Fast BCH 1-Bit Error Correction Combined with Fast Multi-Bit Error Detection

Abstract

In this paper, an error correction is combined with additional detection using a BCH code. It is shown that a fast 1-bit correction can be efficiently combined with fast BCH multibit detection for all up to $(2T-1)$-bits errors, where T can be specified. In the case of an error, the syndrome is calculated and both a speculative 1-bit correction and an error detection process are started in parallel. The proposed error detection process checks if the actual error syndrome components contradict the 1-bit error assumption.

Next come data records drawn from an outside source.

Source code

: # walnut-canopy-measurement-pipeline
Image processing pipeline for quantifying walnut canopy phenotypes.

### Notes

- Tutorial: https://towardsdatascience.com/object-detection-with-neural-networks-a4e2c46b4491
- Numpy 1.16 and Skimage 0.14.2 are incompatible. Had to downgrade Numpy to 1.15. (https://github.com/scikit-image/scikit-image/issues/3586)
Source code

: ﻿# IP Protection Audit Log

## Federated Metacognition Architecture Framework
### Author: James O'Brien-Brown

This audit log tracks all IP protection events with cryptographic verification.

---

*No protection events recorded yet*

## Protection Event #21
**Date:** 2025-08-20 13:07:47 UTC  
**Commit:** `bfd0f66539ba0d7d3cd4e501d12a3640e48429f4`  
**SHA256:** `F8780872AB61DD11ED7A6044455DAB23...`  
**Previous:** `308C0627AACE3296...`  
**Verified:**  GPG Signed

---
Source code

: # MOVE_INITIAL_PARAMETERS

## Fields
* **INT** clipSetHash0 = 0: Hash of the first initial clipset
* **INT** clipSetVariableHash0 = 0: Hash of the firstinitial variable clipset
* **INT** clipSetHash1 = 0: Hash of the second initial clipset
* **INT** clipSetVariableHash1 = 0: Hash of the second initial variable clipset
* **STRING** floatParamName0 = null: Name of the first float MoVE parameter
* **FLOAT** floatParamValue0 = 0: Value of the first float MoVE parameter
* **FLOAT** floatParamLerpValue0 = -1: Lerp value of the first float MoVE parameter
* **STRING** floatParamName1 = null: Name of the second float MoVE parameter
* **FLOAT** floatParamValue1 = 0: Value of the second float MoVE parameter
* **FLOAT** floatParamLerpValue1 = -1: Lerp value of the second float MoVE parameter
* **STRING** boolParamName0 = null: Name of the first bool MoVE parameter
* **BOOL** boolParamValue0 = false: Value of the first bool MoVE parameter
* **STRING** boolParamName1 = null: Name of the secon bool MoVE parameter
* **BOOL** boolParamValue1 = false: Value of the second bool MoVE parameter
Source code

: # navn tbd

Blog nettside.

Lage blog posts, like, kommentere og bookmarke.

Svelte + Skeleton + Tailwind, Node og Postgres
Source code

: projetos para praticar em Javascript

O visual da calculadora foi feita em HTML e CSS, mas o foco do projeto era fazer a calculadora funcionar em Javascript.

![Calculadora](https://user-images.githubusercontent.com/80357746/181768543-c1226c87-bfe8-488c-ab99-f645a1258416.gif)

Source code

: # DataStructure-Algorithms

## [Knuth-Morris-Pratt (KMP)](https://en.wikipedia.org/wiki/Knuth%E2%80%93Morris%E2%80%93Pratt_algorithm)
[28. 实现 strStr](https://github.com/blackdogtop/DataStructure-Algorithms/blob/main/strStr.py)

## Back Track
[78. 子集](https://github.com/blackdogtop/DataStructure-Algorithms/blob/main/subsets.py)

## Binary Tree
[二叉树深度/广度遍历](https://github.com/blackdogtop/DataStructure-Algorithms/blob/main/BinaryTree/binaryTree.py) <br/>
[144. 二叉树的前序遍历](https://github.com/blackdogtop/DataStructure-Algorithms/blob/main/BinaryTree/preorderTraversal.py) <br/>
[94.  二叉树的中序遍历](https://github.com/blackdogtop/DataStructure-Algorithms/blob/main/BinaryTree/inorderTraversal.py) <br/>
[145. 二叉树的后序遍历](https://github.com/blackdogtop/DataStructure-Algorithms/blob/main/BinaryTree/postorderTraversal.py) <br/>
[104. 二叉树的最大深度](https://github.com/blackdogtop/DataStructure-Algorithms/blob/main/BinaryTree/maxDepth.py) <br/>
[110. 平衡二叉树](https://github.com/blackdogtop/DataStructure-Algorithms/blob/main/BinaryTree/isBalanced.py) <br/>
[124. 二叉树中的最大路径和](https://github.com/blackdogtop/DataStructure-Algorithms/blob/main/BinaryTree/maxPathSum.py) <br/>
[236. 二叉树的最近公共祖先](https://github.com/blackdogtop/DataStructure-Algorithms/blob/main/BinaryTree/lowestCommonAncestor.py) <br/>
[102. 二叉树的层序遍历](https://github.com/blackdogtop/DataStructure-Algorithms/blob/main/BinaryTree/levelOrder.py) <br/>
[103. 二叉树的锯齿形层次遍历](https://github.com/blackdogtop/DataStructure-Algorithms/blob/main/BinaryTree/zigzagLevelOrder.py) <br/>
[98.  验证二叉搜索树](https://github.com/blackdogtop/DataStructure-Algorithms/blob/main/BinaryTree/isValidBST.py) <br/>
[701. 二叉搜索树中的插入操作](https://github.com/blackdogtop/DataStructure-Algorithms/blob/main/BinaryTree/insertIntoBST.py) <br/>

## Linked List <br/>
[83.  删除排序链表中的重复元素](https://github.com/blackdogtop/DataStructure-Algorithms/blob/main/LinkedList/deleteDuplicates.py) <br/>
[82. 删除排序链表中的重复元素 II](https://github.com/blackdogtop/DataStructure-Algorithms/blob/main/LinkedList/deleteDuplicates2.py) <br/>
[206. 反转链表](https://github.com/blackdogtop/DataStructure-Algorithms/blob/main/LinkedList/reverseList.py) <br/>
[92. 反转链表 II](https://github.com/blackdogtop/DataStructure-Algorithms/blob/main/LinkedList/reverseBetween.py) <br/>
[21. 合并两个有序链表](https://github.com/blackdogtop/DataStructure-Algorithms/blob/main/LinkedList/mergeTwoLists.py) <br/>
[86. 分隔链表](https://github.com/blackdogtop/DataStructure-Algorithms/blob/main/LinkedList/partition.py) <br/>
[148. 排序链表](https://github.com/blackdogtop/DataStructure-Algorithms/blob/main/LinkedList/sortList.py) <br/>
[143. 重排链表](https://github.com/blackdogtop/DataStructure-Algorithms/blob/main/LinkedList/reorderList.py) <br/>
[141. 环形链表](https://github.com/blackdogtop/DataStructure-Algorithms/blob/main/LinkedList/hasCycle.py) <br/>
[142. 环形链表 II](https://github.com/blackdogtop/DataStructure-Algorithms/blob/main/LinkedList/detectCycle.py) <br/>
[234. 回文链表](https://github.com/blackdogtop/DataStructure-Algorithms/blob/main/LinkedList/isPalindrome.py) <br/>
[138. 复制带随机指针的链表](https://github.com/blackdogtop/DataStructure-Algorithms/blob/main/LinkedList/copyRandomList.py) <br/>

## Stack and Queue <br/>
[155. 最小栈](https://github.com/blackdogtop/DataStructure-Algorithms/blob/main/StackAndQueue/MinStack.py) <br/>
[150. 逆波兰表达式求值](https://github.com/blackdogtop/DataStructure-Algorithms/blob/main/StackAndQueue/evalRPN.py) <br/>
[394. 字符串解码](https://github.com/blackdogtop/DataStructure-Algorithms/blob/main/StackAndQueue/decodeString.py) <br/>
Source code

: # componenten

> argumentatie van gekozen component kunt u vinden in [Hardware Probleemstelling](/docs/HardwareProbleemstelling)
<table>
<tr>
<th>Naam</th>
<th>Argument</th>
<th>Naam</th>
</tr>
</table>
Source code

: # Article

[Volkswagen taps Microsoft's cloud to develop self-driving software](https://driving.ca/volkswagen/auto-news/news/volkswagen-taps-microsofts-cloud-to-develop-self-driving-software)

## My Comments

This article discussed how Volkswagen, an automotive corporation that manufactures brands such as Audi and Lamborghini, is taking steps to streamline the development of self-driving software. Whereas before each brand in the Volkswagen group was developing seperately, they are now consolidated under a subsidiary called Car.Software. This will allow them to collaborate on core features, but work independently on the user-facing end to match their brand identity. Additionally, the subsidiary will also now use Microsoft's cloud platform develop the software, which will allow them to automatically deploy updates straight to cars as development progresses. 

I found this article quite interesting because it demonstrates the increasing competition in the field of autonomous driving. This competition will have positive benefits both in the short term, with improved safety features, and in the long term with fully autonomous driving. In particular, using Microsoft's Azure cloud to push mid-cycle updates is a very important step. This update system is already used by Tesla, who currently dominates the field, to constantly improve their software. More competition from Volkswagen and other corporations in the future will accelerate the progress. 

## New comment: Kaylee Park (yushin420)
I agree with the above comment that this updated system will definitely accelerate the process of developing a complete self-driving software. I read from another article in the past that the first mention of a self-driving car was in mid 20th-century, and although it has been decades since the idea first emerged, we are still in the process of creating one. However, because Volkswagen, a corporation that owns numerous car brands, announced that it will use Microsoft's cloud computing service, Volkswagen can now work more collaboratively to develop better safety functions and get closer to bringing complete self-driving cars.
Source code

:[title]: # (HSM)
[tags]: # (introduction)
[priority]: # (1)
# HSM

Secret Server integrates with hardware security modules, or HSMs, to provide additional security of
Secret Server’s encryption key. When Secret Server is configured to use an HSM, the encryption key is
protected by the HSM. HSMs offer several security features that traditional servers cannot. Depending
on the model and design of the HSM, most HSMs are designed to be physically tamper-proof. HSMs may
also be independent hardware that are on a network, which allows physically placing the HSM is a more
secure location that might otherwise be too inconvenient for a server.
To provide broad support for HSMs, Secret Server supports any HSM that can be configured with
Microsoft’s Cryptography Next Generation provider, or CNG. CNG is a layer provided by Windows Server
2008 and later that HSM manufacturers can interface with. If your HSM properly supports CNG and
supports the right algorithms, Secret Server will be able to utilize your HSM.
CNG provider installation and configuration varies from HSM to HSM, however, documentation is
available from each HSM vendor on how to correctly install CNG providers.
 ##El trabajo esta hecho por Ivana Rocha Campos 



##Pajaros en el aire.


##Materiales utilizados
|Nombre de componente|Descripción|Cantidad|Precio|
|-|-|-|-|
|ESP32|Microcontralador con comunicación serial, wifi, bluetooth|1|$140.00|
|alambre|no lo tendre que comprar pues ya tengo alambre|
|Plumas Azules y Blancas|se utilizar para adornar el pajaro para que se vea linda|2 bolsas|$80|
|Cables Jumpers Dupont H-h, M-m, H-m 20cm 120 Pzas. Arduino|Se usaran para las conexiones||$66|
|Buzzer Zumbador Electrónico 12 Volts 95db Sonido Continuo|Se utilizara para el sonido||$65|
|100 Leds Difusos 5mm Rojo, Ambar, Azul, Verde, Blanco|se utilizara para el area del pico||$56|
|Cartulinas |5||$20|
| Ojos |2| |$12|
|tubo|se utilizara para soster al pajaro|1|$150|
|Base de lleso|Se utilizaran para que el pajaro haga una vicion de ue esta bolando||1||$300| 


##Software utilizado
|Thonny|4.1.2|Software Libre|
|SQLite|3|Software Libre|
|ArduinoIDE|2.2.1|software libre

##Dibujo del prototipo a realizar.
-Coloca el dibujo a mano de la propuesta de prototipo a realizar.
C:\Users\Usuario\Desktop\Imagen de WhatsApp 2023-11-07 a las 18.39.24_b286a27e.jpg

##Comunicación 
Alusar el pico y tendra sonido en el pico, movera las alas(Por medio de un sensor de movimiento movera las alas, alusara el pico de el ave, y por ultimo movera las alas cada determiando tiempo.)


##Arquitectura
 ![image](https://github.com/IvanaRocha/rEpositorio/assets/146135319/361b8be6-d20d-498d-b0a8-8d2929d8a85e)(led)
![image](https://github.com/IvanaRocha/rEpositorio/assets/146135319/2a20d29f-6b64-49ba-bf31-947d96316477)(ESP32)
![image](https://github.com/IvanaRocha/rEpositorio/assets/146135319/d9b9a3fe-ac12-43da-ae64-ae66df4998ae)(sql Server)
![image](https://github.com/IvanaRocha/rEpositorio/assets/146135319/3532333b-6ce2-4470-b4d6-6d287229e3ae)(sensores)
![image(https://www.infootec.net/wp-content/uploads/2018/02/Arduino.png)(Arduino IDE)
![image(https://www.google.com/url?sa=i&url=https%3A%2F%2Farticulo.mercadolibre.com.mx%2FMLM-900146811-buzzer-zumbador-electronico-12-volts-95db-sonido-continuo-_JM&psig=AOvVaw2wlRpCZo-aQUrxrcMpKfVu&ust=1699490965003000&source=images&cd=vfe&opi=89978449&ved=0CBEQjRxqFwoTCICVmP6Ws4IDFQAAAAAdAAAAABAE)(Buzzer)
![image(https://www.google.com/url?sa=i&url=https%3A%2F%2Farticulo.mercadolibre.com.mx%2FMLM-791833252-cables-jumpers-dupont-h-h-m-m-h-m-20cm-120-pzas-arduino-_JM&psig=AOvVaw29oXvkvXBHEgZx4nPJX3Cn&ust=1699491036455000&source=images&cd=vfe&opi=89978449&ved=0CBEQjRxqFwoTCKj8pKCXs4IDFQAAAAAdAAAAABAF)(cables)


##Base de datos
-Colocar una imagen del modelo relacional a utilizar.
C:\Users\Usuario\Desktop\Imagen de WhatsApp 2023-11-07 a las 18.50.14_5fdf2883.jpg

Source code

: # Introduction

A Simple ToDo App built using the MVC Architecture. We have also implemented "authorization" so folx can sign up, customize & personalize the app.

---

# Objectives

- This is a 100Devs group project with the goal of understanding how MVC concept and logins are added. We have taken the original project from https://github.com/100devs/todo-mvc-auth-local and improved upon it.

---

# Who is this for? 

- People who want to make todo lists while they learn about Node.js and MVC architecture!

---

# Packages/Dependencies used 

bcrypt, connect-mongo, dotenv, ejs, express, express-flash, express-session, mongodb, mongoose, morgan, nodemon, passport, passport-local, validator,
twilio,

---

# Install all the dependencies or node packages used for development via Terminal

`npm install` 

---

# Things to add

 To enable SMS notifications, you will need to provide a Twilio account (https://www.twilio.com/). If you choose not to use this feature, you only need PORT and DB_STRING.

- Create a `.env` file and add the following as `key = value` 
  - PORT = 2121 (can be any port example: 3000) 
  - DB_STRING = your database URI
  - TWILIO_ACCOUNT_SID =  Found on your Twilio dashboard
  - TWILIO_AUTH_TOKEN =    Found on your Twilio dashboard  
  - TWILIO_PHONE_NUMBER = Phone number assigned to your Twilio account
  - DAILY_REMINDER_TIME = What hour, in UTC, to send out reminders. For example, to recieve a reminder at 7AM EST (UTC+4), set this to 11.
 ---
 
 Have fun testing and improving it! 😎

The corresponding determinants for 2-bit to T-bit errors are computed in ascending order up to the first determinant indicating an error larger than 1-bit. This differs from the classic approach where a sequence of corresponding determinants containing syndrome components in descending order from T to 2 is computed. For the classic approach, the first determinant not equal 0 in descending order indicates the number of errors. The presented approach allows to speed up the detection by simplifying the determinants using the results of previous iterations. Under the assumption of a 1-bit error, the determinants can be simplified to a constant size. The proposed approach speeds up the error detection considerably. This method is useful for error detection and error correction in safety critical applications where 100 percent of the multi-bit errors up to a certain multiplicity have to be detected.